CHAPTER XIV
AFTER THE GAME

The indescribable uproar which greeted the strike-out that settled the game prevented Hoover’s words from reaching Locke’s ears, but the glare in his eyes, the expression of his face, and the movement of his lips told well enough what he said. The triumphant pitcher barely avoided the whistling bat by an agile side spring. In another instant, his face went white; he was coming at Hoover with a rush.

Tense with excitement, Janet Harting saw it all; she saw the steady, youthful, almost boyish, Kingsbridge pitcher fool the Caliban-faced Bully for the final fruitless slash which settled the game, two to nothing, in the home team’s favor; saw Hoover, snarling, hurl the bat; and then beheld a swirling rush of shouting, wrathy human beings, who smashed the restraining rails in front of the bleachers, and poured upon the field like a spring flood from a bursted reservoir.

“I think,” said Benton King, gathering the reins, “that it is time for me to take you away from here, Janet.”

Trembling, she grasped his arm. “No, no!” she cried. “What are they going to do? That wretch threw his bat at—at Lefty.”

“Yes; and he’ll get his, if his friends don’t look out for him well. Locke has got all Kingsbridge behind him, and they’re a tough bunch when they get good and mad.
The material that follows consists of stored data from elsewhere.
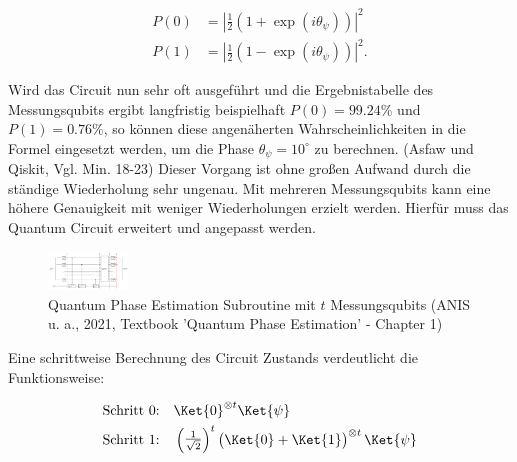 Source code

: \begin{equation}\begin{aligned}
        P(0) & = |\frac{1}{2}(1+\exp{(i\theta_\psi)})|^2  \\
        P(1) & = |\frac{1}{2}(1-\exp{(i\theta_\psi)})|^2.
    \end{aligned}\end{equation}

Wird das Circuit nun sehr oft ausgeführt und die Ergebnistabelle des Messungsqubits ergibt langfristig beispielhaft \(P(0) = 99.24\%\) und \(P(1) = 0.76\%\), so können diese angenäherten Wahrscheinlichkeiten in die Formel eingesetzt werden, um die Phase \(\theta_\psi = 10^\circ\) zu berechnen.  (Asfaw und Qiskit, Vgl. Min. 18-23) \newline
Dieser Vorgang ist ohne großen Aufwand durch die ständige Wiederholung sehr ungenau. Mit mehreren Messungsqubits kann eine höhere Genauigkeit mit weniger Wiederholungen erzielt werden. Hierfür muss das Quantum Circuit erweitert und angepasst werden.

\begin{figure}
    \includegraphics[width=80]{content/qpe.png}
    \caption{Quantum Phase Estimation Subroutine mit \(t\) Messungsqubits (ANIS u. a., 2021, Textbook ’Quantum Phase Estimation’ - Chapter 1)}
\end{figure}

Eine schrittweise Berechnung des Circuit Zustands verdeutlicht die Funktionsweise:

\begin{align*}
    \text{Schritt 0:}\quad & \Ket{0}^{\otimes t}\Ket{\psi}                                                                                         \\
    \text{Schritt 1:}\quad & \begin{pmatrix}
                                 \frac{1}{\sqrt{2}}\end{pmatrix}^t \begin{pmatrix}\Ket{0} + \Ket{1}\end{pmatrix}^{\otimes t}  \Ket{\psi}
\end{align*}


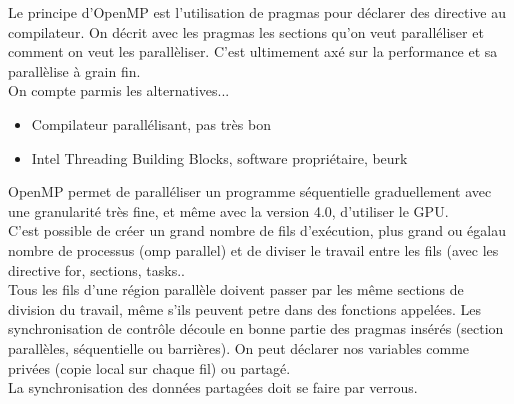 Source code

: \documentclass[oneside]{book}
\begin{document}
Le principe d'OpenMP est l'utilisation de pragmas pour déclarer des directive au compilateur. On décrit avec les pragmas les sections qu'on veut paralléliser et comment on veut les parallèliser. C'est ultimement axé sur la performance et sa parallèlise à grain fin.\\

On compte parmis les alternatives...
\begin{itemize}
\item Compilateur parallélisant, pas très bon
\item Intel Threading Building Blocks, software propriétaire, beurk
\end{itemize}

OpenMP permet de paralléliser un programme séquentielle graduellement avec une granularité très fine, et même avec la version 4.0, d'utiliser le GPU.\\

C'est possible de créer un grand nombre de fils d'exécution, plus grand ou égalau nombre de processus (omp parallel) et de diviser le travail entre les fils (avec les directive for, sections, tasks..\\

Tous les fils d'une région parallèle doivent passer par les même sections de division du travail, même s'ils peuvent petre dans des fonctions appelées. Les synchronisation de contrôle découle en bonne partie des pragmas insérés (section parallèles, séquentielle ou barrières). On peut déclarer nos variables comme privées (copie local sur chaque fil) ou partagé.\\

La synchronisation des données partagées doit se faire par verrous.
\end{document}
There’s likely to be some broken heads.”

“Oh, wait a moment!” she entreated. “Look! They’re trying to hold the crowd off, and I believe Lefty is helping them.”

Out there on the diamond, raging, frothing men were shaking their fists at the offending pitcher; while others, including a number of Kingsbridge players, having packed themselves round the threatened man, were holding the hot-heads back by main force. And it was true that Tom Locke was one of those who sought to protect Jock Hoover from the wolfish mob.

“Stop!” his voice rang out, clear and distinct. “Keep back! The trouble is between that man and me. We’ll settle it.”

“Let-a me git at-a him!” raged an Italian, the same who had amused the crowd after the striking out of Mace in the first inning, by asking what was the matter with Lefty. “He throw-a da bat! I knock-a da block off-a da sneak-a!”